On Wed, 2015-06-03 at 13:16 -0400, Josef Bacik wrote:

> Eesh ok, do you happen to remember how you ran tbench so I can add it to
> my tests here? In addition to fixing this problem we're also interested
> in tracking performance of new kernels so we don't have to do this "what
> the hell went wrong in the last 6 releases" dance every year, so I'm
> throwing every performance thing we find useful in our test
> infrastructure. Thanks,
>
> Josef

Start a tbench server, then tbench -t 30 1 localhost. You're unlikely
to find anything as painful as that bouncing cow bug was, but you won't
have to look hard at all to find bounce pain.

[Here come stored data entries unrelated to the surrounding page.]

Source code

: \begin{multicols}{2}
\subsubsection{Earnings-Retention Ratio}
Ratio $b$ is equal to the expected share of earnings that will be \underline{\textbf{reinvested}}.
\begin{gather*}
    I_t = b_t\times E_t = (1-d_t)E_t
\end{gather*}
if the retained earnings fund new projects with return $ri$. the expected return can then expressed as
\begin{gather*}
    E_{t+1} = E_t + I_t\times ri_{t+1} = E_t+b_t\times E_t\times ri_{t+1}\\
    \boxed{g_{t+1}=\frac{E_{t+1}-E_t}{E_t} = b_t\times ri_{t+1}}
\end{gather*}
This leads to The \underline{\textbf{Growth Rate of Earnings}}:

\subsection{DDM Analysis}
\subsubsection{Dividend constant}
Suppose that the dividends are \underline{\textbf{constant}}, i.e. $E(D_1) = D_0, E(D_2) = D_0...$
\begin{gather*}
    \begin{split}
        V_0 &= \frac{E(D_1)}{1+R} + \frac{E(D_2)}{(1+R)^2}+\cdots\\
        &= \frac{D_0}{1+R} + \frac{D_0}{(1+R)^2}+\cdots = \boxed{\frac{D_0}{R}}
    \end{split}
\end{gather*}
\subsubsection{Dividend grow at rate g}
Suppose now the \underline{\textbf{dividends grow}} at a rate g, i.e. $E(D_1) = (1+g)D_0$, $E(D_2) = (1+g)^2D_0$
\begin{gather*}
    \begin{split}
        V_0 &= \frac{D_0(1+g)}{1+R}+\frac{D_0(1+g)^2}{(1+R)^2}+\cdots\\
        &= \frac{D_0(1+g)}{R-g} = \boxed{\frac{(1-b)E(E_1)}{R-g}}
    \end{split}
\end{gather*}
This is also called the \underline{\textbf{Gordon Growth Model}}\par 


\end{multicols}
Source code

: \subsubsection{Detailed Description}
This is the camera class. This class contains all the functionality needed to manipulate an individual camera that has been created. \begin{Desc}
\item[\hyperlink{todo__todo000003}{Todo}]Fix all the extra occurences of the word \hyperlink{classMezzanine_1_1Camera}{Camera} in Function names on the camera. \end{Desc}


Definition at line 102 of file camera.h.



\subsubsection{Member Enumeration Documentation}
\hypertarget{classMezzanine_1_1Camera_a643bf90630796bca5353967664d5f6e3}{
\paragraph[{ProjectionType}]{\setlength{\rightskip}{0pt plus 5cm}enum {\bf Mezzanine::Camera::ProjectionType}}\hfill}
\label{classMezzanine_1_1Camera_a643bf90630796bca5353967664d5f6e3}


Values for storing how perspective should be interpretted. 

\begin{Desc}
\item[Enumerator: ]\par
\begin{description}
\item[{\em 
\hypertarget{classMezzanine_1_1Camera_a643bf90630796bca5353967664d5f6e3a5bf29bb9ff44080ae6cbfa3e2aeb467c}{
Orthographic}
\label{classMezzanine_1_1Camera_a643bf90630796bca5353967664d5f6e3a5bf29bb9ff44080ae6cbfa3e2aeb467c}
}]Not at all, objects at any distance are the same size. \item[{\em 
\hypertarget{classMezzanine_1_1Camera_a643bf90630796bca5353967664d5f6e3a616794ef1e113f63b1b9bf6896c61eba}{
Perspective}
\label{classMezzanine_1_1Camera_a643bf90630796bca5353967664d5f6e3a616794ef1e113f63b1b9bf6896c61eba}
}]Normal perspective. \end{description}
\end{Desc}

There are also other loads like your server where waking to an idle cpu
dominates all else, pgbench is one of those. In that case, you've got a
1:N waker/wakee relationship, and what matters above ALL else is when
the mother of all work (the single server thread) wants a CPU, it had
better get it NOW, else the load stalls. Likewise, 'mom' being
preempted hurts truckloads. Perhaps your server has a similar thing
going on, keeping wakees the hell away from the waker rules all.

-Mike

2015-06-03 20:34:43

by Josef Bacik

[permalink] [raw]
Subject: Re: [PATCH RESEND] sched: prefer an idle cpu vs an idle sibling for BALANCE_WAKE

On 06/03/2015 01:43 PM, Mike Galbraith wrote:
> On Wed, 2015-06-03 at 13:16 -0400, Josef Bacik wrote:
>
>> Eesh ok, do you happen to remember how you ran tbench so I can add it to
>> my tests here? In addition to fixing this problem we're also interested
>> in tracking performance of new kernels so we don't have to do this "what
>> the hell went wrong in the last 6 releases" dance every year, so I'm
>> throwing every performance thing we find useful in our test
>> infrastructure. Thanks,
>>
>> Josef
>
> Start a tbench server, then tbench -t 30 1 localhost. You're unlikely
> to find anything as painful as that bouncing cow bug was, but you won't
> have to look hard at all to find bounce pain.
>
> There are also other loads like your server where waking to an idle cpu
> dominates all else, pgbench is one of those. In that case, you've got a
> 1:N waker/wakee relationship, and what matters above ALL else is when
> the mother of all work (the single server thread) wants a CPU, it had
> better get it NOW, else the load stalls. Likewise, 'mom' being
> preempted hurts truckloads. Perhaps your server has a similar thing
> going on, keeping wakees the hell away from the waker rules all.
>

Yeah our server has two waker threads (one per numa node) and then the N
number of wakee threads. I'll run tbench and pgbench with the new
patches and see if there's a degredation. Thanks,

Josef

2015-06-04 04:52:40

by Mike Galbraith

[permalink] [raw]
Subject: Re: [PATCH RESEND] sched: prefer an idle cpu vs an idle sibling for BALANCE_WAKE

On Wed, 2015-06-03 at 16:34 -0400, Josef Bacik wrote:
> On 06/03/2015 01:43 PM, Mike Galbraith wrote:

> > There are also other loads like your server where waking to an idle cpu
> > dominates all else, pgbench is one of those. In that case, you've got a
> > 1:N waker/wakee relationship, and what matters above ALL else is when
> > the mother of all work (the single server thread) wants a CPU, it had
> > better get it NOW, else the load stalls. Likewise, 'mom' being
> > preempted hurts truckloads. Perhaps your server has a similar thing
> > going on, keeping wakees the hell away from the waker rules all.
> >
>
> Yeah our server has two waker threads (one per numa node) and then the N
> number of wakee threads. I'll run tbench and pgbench with the new
> patches and see if there's a degredation. Thanks,

If you look for wake_wide(), it could perhaps be used to select wider
search for only the right flavor load component when BALANCE_WAKE is
set. That would let the cache lovers in your box continue to perform
while improving the 1:N component. That wider search still needs to
become cheaper though, low hanging fruit being to stop searching when
you find load = 0.. but you may meet the energy efficient folks, who
iirc want to make it even more expensive.

wake_wide() inadvertently helped another sore spot btw - a gaggle of
pretty light tasks being awakened from an interrupt source tended to
cluster around that source, preventing such loads from being all they
can be in a very similar manner. Xen (shudder;) showed that nicely in
older kernels, due to the way its weird dom0 gizmo works.